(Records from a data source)
'''
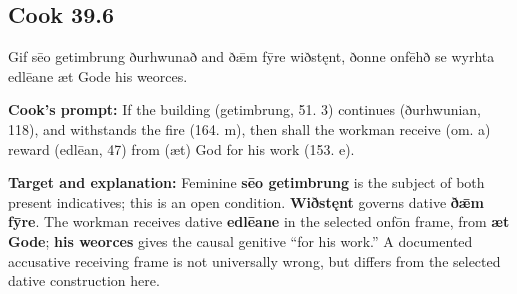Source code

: \par\begin{minipage}{\linewidth}\raggedright
\subsection*{Cook 39.6}

Gif sēo getimbrung ðurhwunað and ðǣm fȳre wiðstęnt, ðonne onfēhð se wyrhta edlēane æt Gode his weorces.

\textbf{Cook's prompt:} If the building (getimbrung, 51. 3) continues (ðurhwunian, 118), and withstands the fire (164. m), then shall the workman receive (om. a) reward (edlēan, 47) from (æt) God for his work (153. e).

\textbf{Target and explanation:} Feminine \textbf{sēo getimbrung} is the subject of both present indicatives; this is an open condition. \textbf{Wiðstęnt} governs dative \textbf{ðǣm fȳre}. The workman receives dative \textbf{edlēane} in the selected onfōn frame, from \textbf{æt Gode}; \textbf{his weorces} gives the causal genitive “for his work.” A documented accusative receiving frame is not universally wrong, but differs from the selected dative construction here.

\end{minipage}\par\addvspace{4pt}

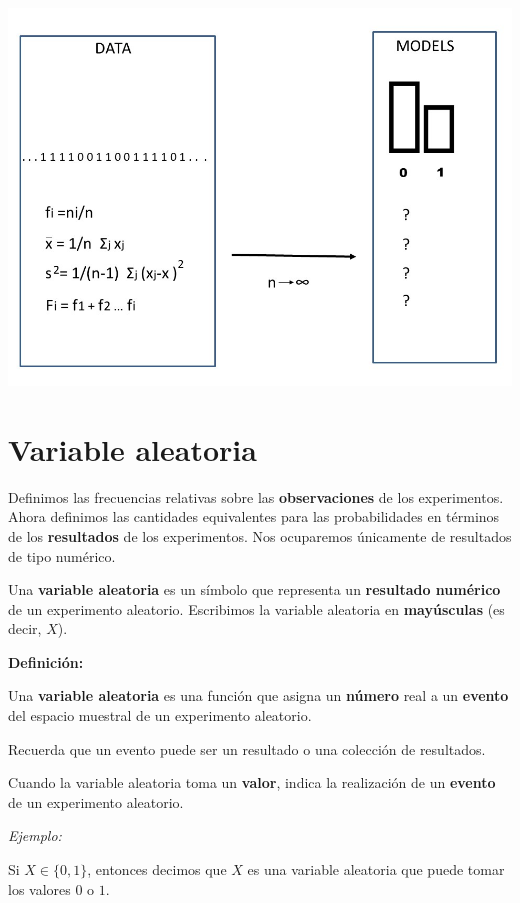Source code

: \documentclass[
]{book}
\begin{document}
\includegraphics{./figures/randomvar.JPG}

\hypertarget{variable-aleatoria}{%
\section{Variable aleatoria}\label{variable-aleatoria}}

Definimos las frecuencias relativas sobre las \textbf{observaciones} de los experimentos. Ahora definimos las cantidades equivalentes para las probabilidades en términos de los \textbf{resultados} de los experimentos. Nos ocuparemos únicamente de resultados de tipo numérico.

Una \textbf{variable aleatoria} es un símbolo que representa un \textbf{resultado numérico} de un experimento aleatorio. Escribimos la variable aleatoria en \textbf{mayúsculas} (es decir, \(X\)).

\textbf{Definición:}

Una \textbf{variable aleatoria} es una función que asigna un \textbf{número} real a un \textbf{evento} del espacio muestral de un experimento aleatorio.

Recuerda que un evento puede ser un resultado o una colección de resultados.

Cuando la variable aleatoria toma un \textbf{valor}, indica la realización de un \textbf{evento} de un experimento aleatorio.

\emph{Ejemplo:}

Si \(X \in \{0,1\}\), entonces decimos que \(X\) es una variable aleatoria que puede tomar los valores \(0\) o \(1\).
\end{document}
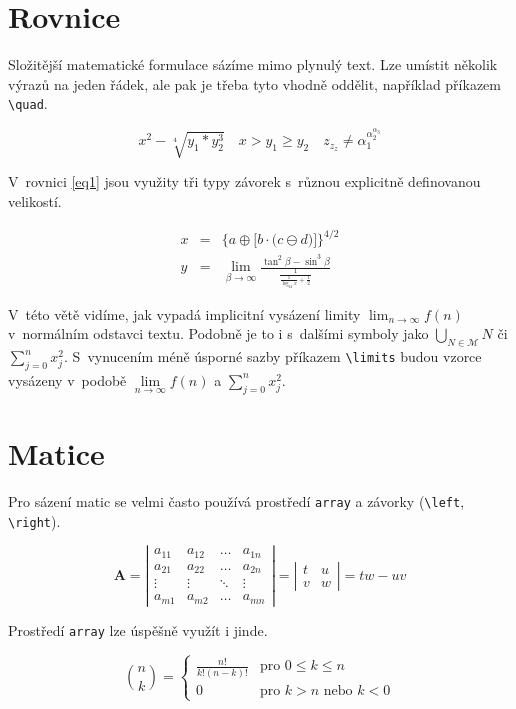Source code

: \documentclass[a4paper, twocolumn, 11pt]{article}
\begin{document}
\section{Rovnice}
Složitější matematické formulace sázíme mimo plynulý text. Lze umístit několik výrazů na jeden řádek, ale pak je třeba tyto vhodně oddělit, například příkazem \verb|\quad|.

$$
x^{2}-\sqrt[4]{y_{1} * y_{2}^{3}} \quad x>y_{1} \geq y_{2} \quad z_{z_{z}} \neq \alpha_{1}^{\alpha_{2}^{\alpha_{3}}}
$$

V~rovnici \eqref{eq1} jsou využity tři typy závorek s~různou explicitně definovanou velikostí.

\begin{eqnarray}
x &=& \bigg\{a \oplus\Big[b \cdot\big(c \ominus d\big)\Big]\bigg\}^{4 / 2}\label{eq1} \\
y &=& \lim _{\beta \rightarrow \infty} \frac{\tan ^{2} \beta-\sin ^{3} \beta}{\frac{1}{\frac{1}{\log _{42} x}+\frac{1}{2}}}\label{eq2}
\end{eqnarray}


V~této větě vidíme, jak vypadá implicitní vysázení limity $\lim _{n \rightarrow \infty} f(n)$ v~normálním odstavci textu. Podobně je to i s~dalšími symboly jako $\bigcup_{N \in \mathcal{M}} N$ či $\sum_{j=0}^{n} x_{j}^{2}$. 
S~vynucením méně úsporné sazby příkazem \verb|\limits| budou vzorce vysázeny v~podobě $\lim\limits_{n \rightarrow \infty} f(n)$ a $\sum\limits^n_{j=0} x^2_j$.

\section{Matice}
Pro sázení matic se velmi často používá prostředí \texttt{array} a závorky (\verb|\left|, \verb|\right|).

$$
\mathbf{A}=\left|\begin{array}{cccc}
a_{11} & a_{12} & \ldots & a_{1 n} \\
a_{21} & a_{22} & \ldots & a_{2 n} \\
\vdots & \vdots & \ddots & \vdots \\
a_{m 1} & a_{m 2} & \ldots & a_{m n}
\end{array}\right|=\left|\begin{array}{cc}
t & u \\
v & w
\end{array}\right|=t w-u v
$$

Prostředí \texttt{array} lze úspěšně využít i jinde.

$$
\binom{n}{k}=\left\{\begin{array}{cl}
\frac{n !}{k !(n-k) !} & \text {pro } 0 \leq k \leq n \\
0 & \text {pro } k>n \text { nebo } k<0
\end{array}\right.
$$
\end{document}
'''
• HOW TO COMPLETE THIS TASK:
Your answer must be the line containing "využít i jinde." through the last line above, copied exactly, with nothing added.

• TASK ANSWER:
Prostředí \texttt{array} lze úspěšně využít i jinde.

$$
\binom{n}{k}=\left\{\begin{array}{cl}
\frac{n !}{k !(n-k) !} & \text {pro } 0 \leq k \leq n \\
0 & \text {pro } k>n \text { nebo } k<0
\end{array}\right.
$$
\end{document}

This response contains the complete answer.